[Plain-text document sources]
=== Section Start ===

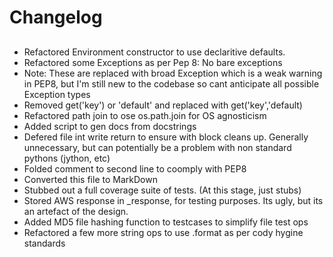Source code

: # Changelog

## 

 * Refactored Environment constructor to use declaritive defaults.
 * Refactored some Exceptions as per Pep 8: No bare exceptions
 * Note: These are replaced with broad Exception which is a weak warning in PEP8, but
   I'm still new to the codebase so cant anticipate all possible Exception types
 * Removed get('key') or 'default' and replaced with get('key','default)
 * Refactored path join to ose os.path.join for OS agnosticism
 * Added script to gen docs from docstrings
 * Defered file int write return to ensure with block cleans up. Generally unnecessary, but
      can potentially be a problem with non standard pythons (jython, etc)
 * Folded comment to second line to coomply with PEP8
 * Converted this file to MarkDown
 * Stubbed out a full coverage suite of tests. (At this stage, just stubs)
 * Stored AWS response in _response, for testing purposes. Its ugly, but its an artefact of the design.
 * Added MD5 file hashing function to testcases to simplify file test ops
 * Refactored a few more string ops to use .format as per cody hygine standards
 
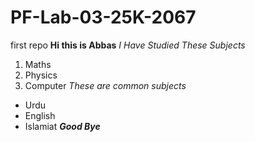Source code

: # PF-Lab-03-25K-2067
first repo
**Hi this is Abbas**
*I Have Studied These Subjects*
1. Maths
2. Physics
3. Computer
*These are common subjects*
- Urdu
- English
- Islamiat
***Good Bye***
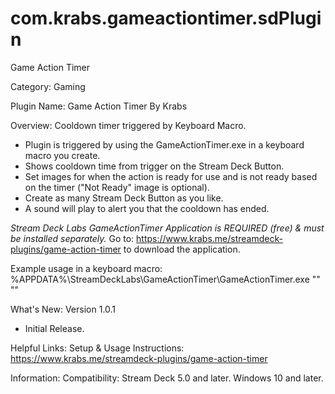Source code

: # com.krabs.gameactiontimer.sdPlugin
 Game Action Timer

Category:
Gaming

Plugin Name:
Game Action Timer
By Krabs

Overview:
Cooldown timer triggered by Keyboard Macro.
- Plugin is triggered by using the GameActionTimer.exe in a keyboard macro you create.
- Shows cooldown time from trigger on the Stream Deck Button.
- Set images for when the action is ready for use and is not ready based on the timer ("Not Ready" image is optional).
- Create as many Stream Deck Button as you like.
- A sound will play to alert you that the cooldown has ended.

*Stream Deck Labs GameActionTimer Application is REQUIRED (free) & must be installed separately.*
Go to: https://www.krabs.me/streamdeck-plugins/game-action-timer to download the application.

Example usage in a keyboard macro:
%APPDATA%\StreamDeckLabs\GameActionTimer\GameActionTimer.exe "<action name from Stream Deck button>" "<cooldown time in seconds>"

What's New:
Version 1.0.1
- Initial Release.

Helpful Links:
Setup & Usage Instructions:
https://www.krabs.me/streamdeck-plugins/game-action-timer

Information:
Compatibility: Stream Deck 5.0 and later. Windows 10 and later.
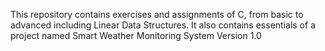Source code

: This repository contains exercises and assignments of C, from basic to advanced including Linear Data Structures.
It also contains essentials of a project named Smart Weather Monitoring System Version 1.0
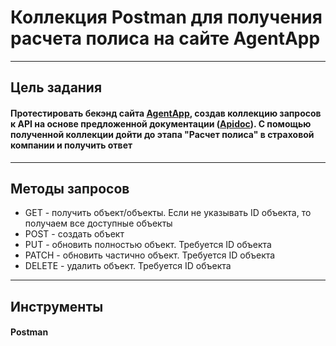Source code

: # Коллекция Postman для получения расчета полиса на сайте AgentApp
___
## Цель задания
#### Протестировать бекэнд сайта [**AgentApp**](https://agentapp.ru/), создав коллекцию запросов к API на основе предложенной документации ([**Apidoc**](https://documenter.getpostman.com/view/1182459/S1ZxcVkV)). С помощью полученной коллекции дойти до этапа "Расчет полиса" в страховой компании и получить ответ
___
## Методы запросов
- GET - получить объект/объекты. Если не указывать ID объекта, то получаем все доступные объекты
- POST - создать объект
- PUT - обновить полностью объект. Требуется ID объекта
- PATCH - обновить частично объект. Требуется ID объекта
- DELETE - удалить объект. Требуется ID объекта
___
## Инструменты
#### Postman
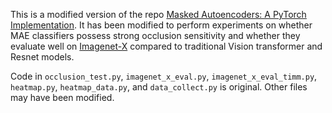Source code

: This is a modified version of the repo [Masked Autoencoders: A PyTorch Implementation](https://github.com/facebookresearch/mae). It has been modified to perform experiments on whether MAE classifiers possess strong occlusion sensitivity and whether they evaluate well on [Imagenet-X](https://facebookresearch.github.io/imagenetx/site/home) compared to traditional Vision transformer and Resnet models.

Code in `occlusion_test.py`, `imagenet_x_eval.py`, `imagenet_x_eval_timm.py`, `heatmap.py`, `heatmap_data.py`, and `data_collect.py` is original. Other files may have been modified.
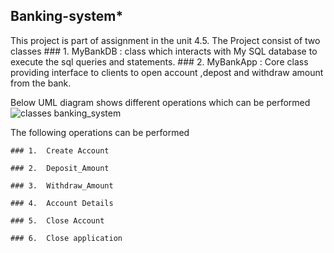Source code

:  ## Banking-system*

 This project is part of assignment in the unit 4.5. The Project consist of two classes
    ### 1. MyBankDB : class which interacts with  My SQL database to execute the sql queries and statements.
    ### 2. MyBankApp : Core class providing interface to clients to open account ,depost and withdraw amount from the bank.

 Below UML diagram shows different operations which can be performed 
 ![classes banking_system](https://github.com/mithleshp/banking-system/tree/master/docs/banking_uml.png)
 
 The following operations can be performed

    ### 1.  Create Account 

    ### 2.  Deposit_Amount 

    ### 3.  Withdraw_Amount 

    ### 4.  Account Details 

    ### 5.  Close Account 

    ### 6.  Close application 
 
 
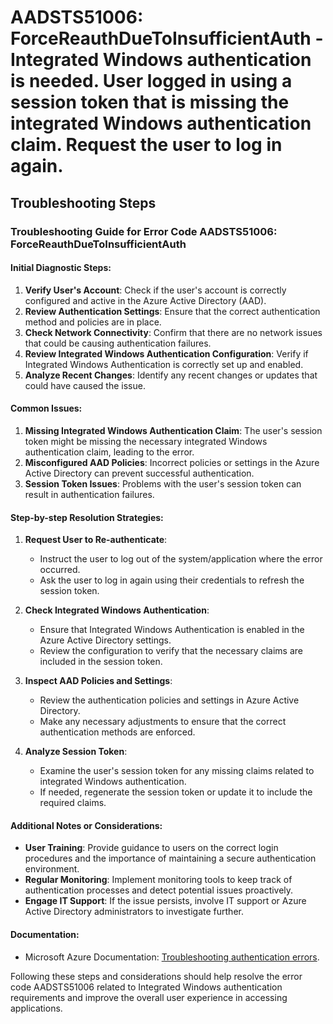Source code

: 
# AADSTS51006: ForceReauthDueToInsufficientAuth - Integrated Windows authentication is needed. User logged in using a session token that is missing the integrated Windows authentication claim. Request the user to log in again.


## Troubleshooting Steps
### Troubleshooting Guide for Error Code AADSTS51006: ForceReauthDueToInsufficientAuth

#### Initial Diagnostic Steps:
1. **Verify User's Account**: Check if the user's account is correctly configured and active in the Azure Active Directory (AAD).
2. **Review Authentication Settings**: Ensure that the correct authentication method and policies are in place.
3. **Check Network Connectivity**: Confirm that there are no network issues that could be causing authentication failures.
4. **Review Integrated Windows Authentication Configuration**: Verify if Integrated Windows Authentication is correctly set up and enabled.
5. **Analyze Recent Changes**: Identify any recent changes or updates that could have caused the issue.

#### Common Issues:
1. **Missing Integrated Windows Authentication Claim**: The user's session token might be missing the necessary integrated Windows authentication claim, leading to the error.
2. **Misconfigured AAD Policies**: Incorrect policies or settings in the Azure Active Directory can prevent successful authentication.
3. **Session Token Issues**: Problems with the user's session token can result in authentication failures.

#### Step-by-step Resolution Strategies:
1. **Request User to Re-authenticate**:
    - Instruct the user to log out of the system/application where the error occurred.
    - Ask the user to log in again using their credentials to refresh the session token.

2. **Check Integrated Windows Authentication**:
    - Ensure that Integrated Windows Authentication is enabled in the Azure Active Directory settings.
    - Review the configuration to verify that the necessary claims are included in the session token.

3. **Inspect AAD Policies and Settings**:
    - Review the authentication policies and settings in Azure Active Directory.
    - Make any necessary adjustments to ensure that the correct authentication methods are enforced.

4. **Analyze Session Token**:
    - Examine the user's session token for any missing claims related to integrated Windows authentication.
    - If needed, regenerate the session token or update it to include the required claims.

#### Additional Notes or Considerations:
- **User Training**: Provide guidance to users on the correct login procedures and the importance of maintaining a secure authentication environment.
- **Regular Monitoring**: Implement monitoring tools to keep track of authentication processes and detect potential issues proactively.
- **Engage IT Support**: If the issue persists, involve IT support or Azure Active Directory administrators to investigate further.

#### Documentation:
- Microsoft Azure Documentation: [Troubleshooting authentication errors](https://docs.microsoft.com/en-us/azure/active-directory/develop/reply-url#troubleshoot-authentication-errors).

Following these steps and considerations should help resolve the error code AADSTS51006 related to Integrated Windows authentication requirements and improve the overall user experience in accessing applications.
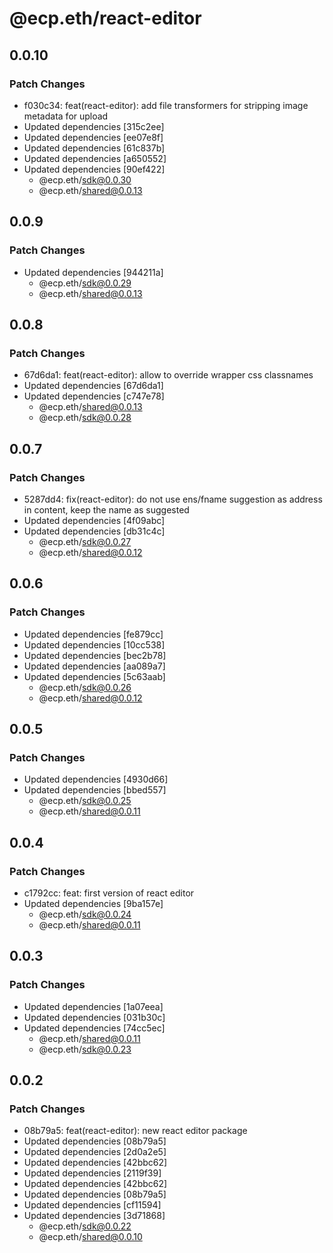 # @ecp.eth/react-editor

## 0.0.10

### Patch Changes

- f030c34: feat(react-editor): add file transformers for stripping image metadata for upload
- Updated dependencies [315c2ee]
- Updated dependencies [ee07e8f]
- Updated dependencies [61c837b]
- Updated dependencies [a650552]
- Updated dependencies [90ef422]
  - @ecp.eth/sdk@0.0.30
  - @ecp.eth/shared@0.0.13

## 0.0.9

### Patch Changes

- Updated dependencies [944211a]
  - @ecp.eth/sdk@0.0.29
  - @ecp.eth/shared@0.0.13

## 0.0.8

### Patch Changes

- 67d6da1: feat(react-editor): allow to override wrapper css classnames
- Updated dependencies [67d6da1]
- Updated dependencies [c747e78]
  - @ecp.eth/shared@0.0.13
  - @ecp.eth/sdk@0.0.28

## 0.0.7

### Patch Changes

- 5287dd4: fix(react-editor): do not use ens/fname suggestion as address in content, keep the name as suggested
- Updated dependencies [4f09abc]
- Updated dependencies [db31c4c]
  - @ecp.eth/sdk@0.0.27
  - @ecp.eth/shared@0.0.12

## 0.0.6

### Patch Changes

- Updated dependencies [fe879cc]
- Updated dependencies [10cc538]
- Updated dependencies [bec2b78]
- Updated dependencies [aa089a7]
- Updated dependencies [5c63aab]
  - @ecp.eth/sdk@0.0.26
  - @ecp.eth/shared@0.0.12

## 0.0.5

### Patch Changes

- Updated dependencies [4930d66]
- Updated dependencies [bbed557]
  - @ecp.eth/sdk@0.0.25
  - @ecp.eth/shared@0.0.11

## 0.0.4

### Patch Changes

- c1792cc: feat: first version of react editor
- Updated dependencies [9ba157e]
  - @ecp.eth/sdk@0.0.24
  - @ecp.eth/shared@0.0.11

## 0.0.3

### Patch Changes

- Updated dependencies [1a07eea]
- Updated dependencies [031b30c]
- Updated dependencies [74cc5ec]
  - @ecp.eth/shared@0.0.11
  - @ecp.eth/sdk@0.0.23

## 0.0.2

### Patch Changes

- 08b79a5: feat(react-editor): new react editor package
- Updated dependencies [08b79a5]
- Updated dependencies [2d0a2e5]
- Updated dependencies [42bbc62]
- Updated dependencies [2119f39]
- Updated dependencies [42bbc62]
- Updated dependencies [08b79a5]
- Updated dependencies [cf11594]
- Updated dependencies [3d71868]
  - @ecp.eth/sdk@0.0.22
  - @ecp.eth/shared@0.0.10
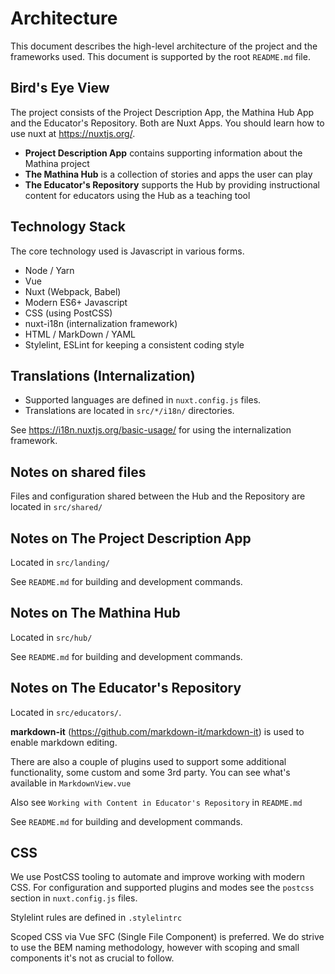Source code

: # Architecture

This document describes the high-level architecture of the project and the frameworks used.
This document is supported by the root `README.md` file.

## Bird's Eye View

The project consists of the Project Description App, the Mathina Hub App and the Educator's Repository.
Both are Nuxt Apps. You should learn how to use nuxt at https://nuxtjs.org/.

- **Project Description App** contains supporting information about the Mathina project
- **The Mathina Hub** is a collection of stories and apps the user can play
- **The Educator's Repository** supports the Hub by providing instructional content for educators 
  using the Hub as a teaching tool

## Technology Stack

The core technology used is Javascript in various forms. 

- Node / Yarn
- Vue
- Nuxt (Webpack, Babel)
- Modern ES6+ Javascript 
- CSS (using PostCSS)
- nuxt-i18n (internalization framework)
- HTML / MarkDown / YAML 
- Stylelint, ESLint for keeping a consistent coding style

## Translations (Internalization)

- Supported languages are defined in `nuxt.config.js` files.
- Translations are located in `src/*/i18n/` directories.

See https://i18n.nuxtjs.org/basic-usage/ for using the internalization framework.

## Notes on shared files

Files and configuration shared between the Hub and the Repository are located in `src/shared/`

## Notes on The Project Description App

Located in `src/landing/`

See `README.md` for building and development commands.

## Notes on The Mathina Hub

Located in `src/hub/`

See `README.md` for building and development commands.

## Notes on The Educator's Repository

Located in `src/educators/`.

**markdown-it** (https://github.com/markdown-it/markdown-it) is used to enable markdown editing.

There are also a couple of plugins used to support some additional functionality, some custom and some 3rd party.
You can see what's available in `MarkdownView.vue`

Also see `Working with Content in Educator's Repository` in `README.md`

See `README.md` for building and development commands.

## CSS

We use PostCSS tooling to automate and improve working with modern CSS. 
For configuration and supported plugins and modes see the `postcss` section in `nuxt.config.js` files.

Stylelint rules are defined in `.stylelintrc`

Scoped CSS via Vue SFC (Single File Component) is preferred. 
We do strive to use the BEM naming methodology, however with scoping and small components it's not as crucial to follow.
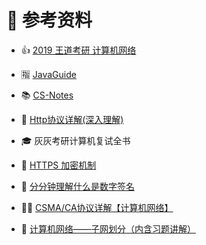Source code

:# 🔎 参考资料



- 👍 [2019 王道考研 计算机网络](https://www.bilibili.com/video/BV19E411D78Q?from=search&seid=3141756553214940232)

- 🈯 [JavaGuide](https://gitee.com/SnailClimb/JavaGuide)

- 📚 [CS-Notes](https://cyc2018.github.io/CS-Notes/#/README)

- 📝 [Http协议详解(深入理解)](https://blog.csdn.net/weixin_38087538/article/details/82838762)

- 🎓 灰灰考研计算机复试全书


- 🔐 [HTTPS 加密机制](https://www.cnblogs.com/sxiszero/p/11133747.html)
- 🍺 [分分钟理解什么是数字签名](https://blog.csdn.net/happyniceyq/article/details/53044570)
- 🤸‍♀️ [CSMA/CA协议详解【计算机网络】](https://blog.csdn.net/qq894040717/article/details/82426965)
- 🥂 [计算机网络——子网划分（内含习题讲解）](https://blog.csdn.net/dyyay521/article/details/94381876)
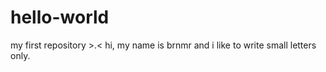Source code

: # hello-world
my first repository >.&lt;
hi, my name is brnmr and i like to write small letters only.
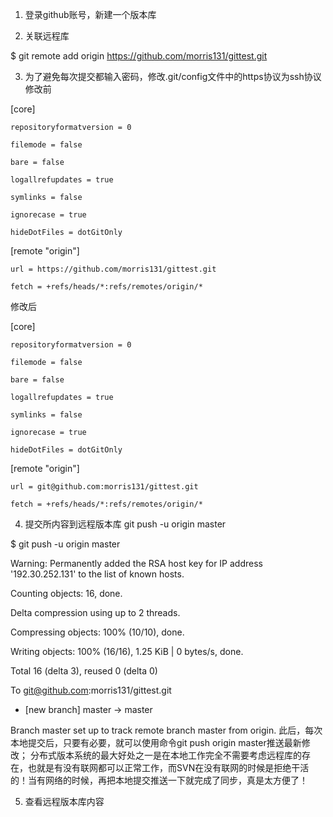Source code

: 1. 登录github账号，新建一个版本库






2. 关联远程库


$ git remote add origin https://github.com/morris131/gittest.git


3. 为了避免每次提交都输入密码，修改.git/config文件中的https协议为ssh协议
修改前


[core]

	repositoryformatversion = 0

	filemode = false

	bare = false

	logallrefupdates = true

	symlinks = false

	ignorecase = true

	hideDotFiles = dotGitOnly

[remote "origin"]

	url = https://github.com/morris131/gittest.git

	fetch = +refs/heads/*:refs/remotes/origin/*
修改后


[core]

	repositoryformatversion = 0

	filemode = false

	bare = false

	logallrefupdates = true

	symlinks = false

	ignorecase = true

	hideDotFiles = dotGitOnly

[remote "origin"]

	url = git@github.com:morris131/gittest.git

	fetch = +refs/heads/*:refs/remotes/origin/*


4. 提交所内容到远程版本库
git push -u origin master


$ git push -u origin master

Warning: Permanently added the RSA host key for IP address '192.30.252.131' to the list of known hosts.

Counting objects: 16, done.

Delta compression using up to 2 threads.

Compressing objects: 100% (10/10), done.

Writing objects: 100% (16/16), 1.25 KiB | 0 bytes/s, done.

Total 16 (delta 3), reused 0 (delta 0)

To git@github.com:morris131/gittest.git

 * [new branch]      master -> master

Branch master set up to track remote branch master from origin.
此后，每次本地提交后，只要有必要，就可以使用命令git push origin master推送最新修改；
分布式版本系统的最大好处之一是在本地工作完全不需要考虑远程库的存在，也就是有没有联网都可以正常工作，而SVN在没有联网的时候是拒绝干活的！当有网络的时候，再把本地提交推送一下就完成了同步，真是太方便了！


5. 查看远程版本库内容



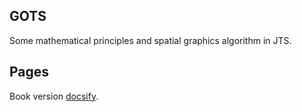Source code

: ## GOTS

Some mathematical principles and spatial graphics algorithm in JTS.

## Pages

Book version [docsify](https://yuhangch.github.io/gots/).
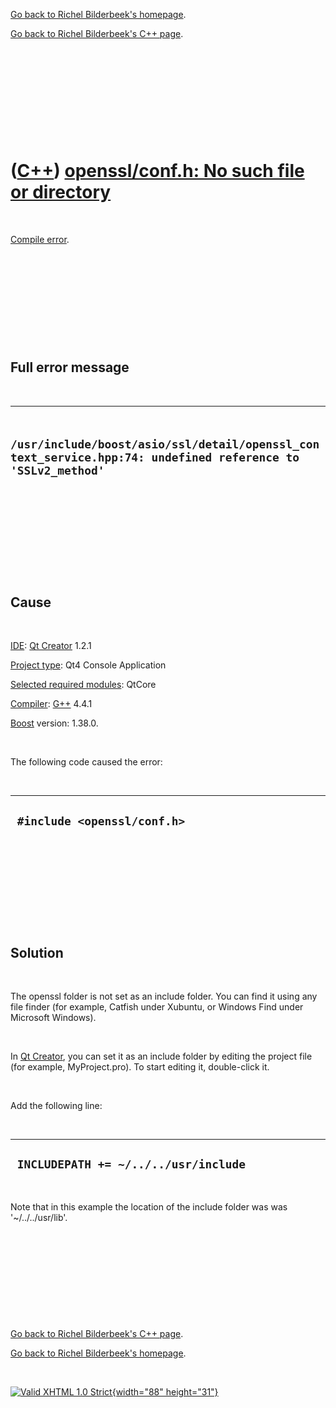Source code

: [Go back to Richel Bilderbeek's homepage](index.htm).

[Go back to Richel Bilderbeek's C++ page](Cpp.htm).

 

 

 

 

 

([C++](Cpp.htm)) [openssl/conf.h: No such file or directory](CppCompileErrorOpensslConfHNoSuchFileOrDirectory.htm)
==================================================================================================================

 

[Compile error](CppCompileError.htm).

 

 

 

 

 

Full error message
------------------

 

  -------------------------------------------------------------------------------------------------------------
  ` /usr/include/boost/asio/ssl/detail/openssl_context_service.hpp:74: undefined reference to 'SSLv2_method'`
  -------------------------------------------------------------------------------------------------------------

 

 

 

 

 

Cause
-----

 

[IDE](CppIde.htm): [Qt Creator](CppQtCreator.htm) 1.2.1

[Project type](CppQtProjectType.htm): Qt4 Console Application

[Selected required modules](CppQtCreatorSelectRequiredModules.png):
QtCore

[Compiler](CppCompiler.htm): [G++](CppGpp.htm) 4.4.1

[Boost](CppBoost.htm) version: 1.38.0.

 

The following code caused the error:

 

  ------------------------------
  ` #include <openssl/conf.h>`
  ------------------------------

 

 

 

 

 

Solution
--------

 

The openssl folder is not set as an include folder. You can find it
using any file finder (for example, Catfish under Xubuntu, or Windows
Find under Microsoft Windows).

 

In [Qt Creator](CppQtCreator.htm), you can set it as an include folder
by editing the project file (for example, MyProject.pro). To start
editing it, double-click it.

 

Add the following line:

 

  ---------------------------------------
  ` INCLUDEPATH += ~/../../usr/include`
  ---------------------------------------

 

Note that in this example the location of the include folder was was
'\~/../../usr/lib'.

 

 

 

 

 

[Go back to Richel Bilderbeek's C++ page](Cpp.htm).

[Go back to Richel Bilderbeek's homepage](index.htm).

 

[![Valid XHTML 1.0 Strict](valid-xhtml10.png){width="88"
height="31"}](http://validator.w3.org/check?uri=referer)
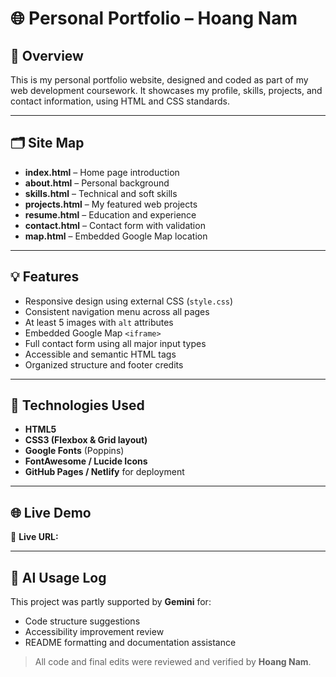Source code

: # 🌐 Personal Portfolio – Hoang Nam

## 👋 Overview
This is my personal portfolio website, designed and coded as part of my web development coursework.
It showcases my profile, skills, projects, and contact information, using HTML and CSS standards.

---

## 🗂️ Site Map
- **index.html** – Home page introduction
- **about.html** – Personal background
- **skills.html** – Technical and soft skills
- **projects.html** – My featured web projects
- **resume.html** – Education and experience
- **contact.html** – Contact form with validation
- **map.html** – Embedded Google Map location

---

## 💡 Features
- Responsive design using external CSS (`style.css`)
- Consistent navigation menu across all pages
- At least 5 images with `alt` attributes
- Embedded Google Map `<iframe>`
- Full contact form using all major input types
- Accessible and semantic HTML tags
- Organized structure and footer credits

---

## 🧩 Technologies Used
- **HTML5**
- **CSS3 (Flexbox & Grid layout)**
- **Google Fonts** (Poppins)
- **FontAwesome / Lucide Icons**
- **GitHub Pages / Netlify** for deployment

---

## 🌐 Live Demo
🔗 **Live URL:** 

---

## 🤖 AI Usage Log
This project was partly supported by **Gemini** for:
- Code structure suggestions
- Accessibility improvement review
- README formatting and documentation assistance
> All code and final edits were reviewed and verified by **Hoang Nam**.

=== Section End ===

▶ **What you need to do**:
Which part of the entries opens with the line containing "Linear Data Structures." and closes with the line containing "## Цель задания"? Output that part exactly, ends included, pictures excluded.

▶ **Answer for this exercise**:
: This repository contains exercises and assignments of C, from basic to advanced including Linear Data Structures.
It also contains essentials of a project named Smart Weather Monitoring System Version 1.0
Source code

: # Коллекция Postman для получения расчета полиса на сайте AgentApp
___
## Цель задания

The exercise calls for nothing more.